§ Work to complete:
For the data below, say how many lines contain "video". Only the number should be given.

§ Extracted information:
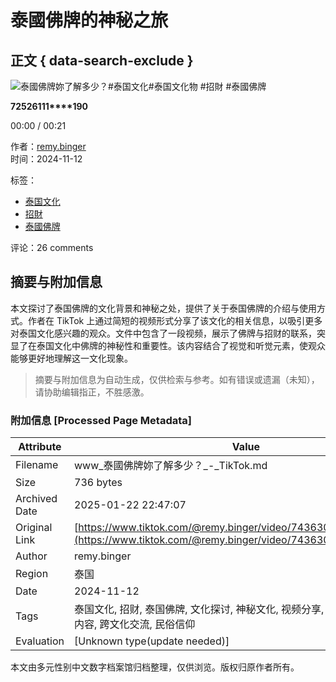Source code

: # 泰國佛牌的神秘之旅

## 正文 { data-search-exclude }


![泰國佛牌妳了解多少？#泰国文化#泰国文化物 #招財 #泰國佛牌](https://p16-sign-va.tiktokcdn-us.com/obj/tos-maliva-p-0068/oYZzKcQMfAIRaw4gBDRn7HBODEBJFEXeywtIK8?lk3s=81f88b70&x-expires=1737018000&x-signature=BJDv55NRXuDM45u%2BO4qUqafO3uU%3D&shp=81f88b70&shcp=-)

**725****26****111****190**

00:00 / 00:21

作者：[remy.binger](https://www.tiktok.com/@remy.binger)  
时间：2024-11-12  

标签：  
- [泰国文化](https://www.tiktok.com/tag/泰国文化)  
- [招財](https://www.tiktok.com/tag/招財)  
- [泰國佛牌](https://www.tiktok.com/tag/泰國佛牌)  

评论：26 comments
<!-- tcd_original_link https://www.tiktok.com/@remy.binger/video/7436300964744777015 -->


## 摘要与附加信息

<!-- tcd_abstract -->
本文探讨了泰国佛牌的文化背景和神秘之处，提供了关于泰国佛牌的介绍与使用方式。作者在 TikTok 上通过简短的视频形式分享了该文化的相关信息，以吸引更多对泰国文化感兴趣的观众。文件中包含了一段视频，展示了佛牌与招财的联系，突显了在泰国文化中佛牌的神秘性和重要性。该内容结合了视觉和听觉元素，使观众能够更好地理解这一文化现象。
<!-- tcd_abstract_end -->

> 摘要与附加信息为自动生成，仅供检索与参考。如有错误或遗漏（未知），请协助编辑指正，不胜感激。

### 附加信息 [Processed Page Metadata]

| Attribute       | Value                                  |
|-----------------|----------------------------------------|
| Filename        | www_泰國佛牌妳了解多少？_-_TikTok.md                             |
| Size            | 736 bytes                           |
| Archived Date   | 2025-01-22 22:47:07                             |
| Original Link   | [https://www.tiktok.com/@remy.binger/video/7436300964744777015](https://www.tiktok.com/@remy.binger/video/7436300964744777015)                       |
| Author          | remy.binger                               |
| Region          | 泰国                               |
| Date            | 2024-11-12                                 |
| Tags            | 泰国文化, 招财, 泰国佛牌, 文化探讨, 神秘文化, 视频分享, 社交媒体, 用户生成内容, 跨文化交流, 民俗信仰                                 |
| Evaluation            | [Unknown type(update needed)]                                 |
<!-- tcd_table_end -->

本文由多元性别中文数字档案馆归档整理，仅供浏览。版权归原作者所有。
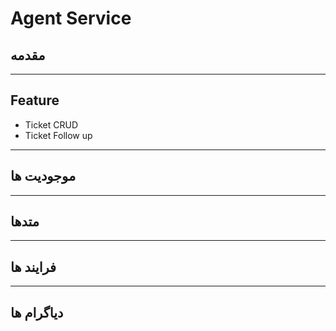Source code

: # Agent Service

## مقدمه

---

## Feature

- Ticket CRUD
- Ticket Follow up

---

## موجودیت ها

---

## متدها

---

## فرایند ها 

---

## دیاگرام ها
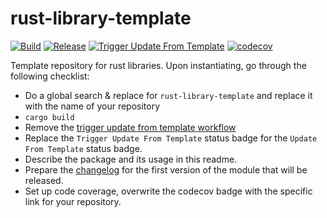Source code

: # rust-library-template
[![Build](https://github.com/infra-blocks/rust-library-template/actions/workflows/build.yml/badge.svg)](https://github.com/infra-blocks/rust-library-template/actions/workflows/build.yml)
[![Release](https://github.com/infra-blocks/rust-library-template/actions/workflows/release.yml/badge.svg)](https://github.com/infra-blocks/rust-library-template/actions/workflows/release.yml)
[![Trigger Update From Template](https://github.com/infra-blocks/rust-library-template/actions/workflows/trigger-update-from-template.yml/badge.svg)](https://github.com/infra-blocks/rust-library-template/actions/workflows/trigger-update-from-template.yml)
[![codecov](https://codecov.io/gh/infra-blocks/rust-library-template/graph/badge.svg?token=JHZTAJ66FL)](https://codecov.io/gh/infra-blocks/rust-library-template)

[//]: # ([![Update From Template]&#40;https://github.com/infra-blocks/rust-library-template/actions/workflows/update-from-template.yml/badge.svg&#41;]&#40;https://github.com/infra-blocks/rust-library-template/actions/workflows/update-from-template.yml&#41;)

Template repository for rust libraries. Upon instantiating, go through the following checklist:

- Do a global search & replace for `rust-library-template` and replace it with the name of your repository
- `cargo build`
- Remove the [trigger update from template workflow](.github/workflows/trigger-update-from-template.yml)
- Replace the `Trigger Update From Template` status badge for the `Update From Template` status badge.
- Describe the package and its usage in this readme.
- Prepare the [changelog](CHANGELOG.md) for the first version of the module that will be released.
- Set up code coverage, overwrite the codecov badge with the specific link for your repository.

§ Reply to the task:
2